Es gibt nun wirklich wichtigere Fragen auf der Welt. Aber unabhängig von den großen Zeitläuften und all den alltäglichen Problemen beschäftigt eine Frage die Frühstückstische schon seit Jahrzehnten: Nutella mit Butter oder ohne? Der Riss geht durch Familien, durch Wohngemeinschaften und auch durchs Bundeskabinett.
Gesundheitsminister Karl Lauterbach (SPD), gewissermaßen vom Fach, hält beides zusammen für eine „eklige Angelegenheit“. Die grüne Außenministerin Annalena Baerbock hingegen: „Wenn, dann natürlich mit Butter, richtig ungesund.“ An diesem Samstag (20. April) wird der zuckersüße Dickmacher – 81 Kalorien auf einen Löffel – 60 Jahre alt.
Wobei „Butter oder nicht?“ eine typisch deutsche Frage ist. In Italien, dem Heimatland der Nuss-Nougat-Crème, legt man aufs Frühstück grundsätzlich weniger Wert und auf Butter auch. Dafür leistet man sich andere Extravaganzen: In Rom und anderswo gibt es Nutella auch als Pizza, mit Puderzucker obendrauf. Die Kombination ist so mächtig, dass sie nur in kleinen Teilen verkauft wird, 1,20 Euro das Stück. Das reicht für viele Stunden. In Frankreich wiederum, wie man vom Sommerurlaub weiß, gehören dick damit bestrichene Crèpes zu den beliebtesten süßen Sünden.
Haselnüsse statt Kakaopulver
Das erste Glas Nutella lief am 20. April 1964 in einem damals noch verhältnismäßig kleinen Familienbetrieb namens Ferrero in Alba vom Band, einem Städtchen im Piemont. Im Norden Italiens hatte man schon im 19. Jahrhundert damit angefangen, bei der Herstellung von Süßwaren anstelle von Kakaopulver gemahlene Haselnüsse zu verwenden. Das ergab braune Nougatcreme, beispielsweise in Form von Gianduiotti-Pralinen. Die Rohmasse gab es im Laden aber auch als Aufstrich zu kaufen. Der Sohn des Firmengründers, Michele Ferrero, kam dann auf die Idee, das Ganze in Gläser abzufüllen.
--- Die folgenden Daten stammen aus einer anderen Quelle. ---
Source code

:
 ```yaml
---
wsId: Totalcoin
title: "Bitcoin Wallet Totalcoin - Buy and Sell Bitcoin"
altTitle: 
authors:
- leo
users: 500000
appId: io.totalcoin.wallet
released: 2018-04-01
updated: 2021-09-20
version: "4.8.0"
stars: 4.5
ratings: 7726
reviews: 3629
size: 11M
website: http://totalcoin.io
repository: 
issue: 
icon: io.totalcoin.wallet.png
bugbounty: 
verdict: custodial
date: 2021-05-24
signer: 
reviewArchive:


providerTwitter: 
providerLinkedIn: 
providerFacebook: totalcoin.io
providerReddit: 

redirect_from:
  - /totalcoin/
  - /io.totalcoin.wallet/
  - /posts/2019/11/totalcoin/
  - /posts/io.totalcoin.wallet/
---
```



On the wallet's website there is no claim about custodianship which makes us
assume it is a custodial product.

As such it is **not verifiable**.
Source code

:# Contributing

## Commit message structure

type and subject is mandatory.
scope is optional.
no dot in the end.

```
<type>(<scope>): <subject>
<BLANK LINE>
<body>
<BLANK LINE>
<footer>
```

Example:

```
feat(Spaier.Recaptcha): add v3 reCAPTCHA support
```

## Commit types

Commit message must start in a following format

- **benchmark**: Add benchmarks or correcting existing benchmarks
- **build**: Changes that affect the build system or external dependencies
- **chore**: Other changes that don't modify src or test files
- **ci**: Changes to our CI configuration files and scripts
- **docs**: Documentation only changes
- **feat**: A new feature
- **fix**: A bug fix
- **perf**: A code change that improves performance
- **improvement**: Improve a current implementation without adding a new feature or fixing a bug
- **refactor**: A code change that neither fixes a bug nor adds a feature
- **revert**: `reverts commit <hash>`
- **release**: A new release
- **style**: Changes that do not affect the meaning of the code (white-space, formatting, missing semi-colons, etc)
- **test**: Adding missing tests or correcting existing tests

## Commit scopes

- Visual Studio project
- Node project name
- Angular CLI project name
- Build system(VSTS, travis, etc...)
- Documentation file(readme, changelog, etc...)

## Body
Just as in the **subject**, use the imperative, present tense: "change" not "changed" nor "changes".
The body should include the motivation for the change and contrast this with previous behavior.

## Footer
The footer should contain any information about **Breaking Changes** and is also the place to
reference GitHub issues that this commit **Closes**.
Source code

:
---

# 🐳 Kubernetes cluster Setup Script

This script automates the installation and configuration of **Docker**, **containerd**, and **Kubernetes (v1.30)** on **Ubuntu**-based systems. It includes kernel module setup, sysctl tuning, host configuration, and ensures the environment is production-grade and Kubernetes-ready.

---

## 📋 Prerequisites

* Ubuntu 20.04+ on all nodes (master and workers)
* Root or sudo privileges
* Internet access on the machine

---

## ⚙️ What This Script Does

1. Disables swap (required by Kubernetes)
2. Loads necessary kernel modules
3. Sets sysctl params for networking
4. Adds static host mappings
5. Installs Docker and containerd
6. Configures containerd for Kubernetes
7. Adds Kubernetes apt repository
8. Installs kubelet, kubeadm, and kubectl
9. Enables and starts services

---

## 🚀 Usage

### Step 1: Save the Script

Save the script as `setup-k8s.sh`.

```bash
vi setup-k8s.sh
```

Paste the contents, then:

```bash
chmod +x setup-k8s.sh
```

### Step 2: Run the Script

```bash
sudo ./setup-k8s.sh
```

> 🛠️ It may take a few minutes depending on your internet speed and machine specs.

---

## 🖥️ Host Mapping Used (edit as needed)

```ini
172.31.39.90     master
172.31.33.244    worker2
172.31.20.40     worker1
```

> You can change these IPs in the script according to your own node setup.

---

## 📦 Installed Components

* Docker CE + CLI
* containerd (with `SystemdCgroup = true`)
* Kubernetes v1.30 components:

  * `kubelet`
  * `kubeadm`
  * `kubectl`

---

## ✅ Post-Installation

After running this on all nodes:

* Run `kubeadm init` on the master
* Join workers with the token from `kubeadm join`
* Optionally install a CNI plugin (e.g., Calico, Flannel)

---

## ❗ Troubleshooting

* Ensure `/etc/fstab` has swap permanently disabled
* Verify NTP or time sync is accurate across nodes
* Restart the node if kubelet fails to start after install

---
In den ersten Jahren hieß dies noch „Supercrema“. Der Durchbruch kam aber erst mit der erzwungenen Umbenennung in den 1960ern, weil in Italien seither nichts mehr mit dem Prädikat Super verkauft werden darf: Nut- steht für Nuss, -ella ist eine der klassischen italienischen Endungen. Heute ist Ferrero (auch: „Mon chéri“, „Ferrero Küsschen“, „Kinder Schokolade“) ein riesiger Betrieb mit einem Jahresumsatz von mehr als 17 Milliarden Euro, der seine Produkte in fast allen Ländern der Welt verkauft. Die Deutschen gehören seit jeher zu den treuesten Kunden. Aus DDR-Zeiten hält sich bis heute aber auch die Konkurrenz von Nudossi am Leben.
Von 13 bis 51 Prozent Nuss
Aus Nutella ist längst ein Synonym für Nuss-Nougat-Aufstriche aller Art geworden. In italienischen Feinkostgeschäften gibt es die verschiedenen Sorten dutzendweise im Angebot: je mehr Nuss (Nutella: 13 Prozent, andere auch 51 Prozent) und je weniger Palmöl, desto teurer. Der Markt ist groß genug. Der italienische Gastro-Experte Alberto Grandi meint: „Gerade die vielen Kopien sichern oder vergrößern noch den Ruf des Originals.“ Nutella sei zwar ein klassisches Industrieprodukt, aber bis heute verknüpft mit der Vorstellung von Genuss und italienischer Lebenskunst.
Ferrero behauptet nach einigen Jahren mit viel Kritik, nur noch Palmöl aus zertifiziert nachhaltiger Herstellung zu verwenden. Von Umweltschützern kommen aber weiterhin Vorwürfe – auch, weil in Italien ganze Landstriche durch Haselnuss-Monokulturen veröden. Nach Schätzungen wird heutzutage etwa ein Viertel der weltweiten Haselnuss-Produktion für Nutella verwendet. Ernährungsberater wiederum verweisen darauf, dass ein 400-Gramm-Glas 72 Stück Würfelzucker enthält. Gesund ist anders.
Originalrezept wird geheim gehalten
Über die genaue Zusammensetzung des Originals schweigt sich der Konzern seit jeher aus. Im Internet gibt es inzwischen aber auch in großer Menge Rezepte zur Herstellung in Eigenproduktion („Crema alle nocciole – beste Nuss-Nougat-Crème der Welt“), auch in veganen Varianten, zum Beispiel mit Ahornsirup, Mandelmilch oder Kokosöl. Fachleute raten eher davon ab, weil die Haselnussstücke in der eigenen Küche nicht ausreichend zerkleinert werden können, die Masse dann zu warm wird und das Öl verbrennt.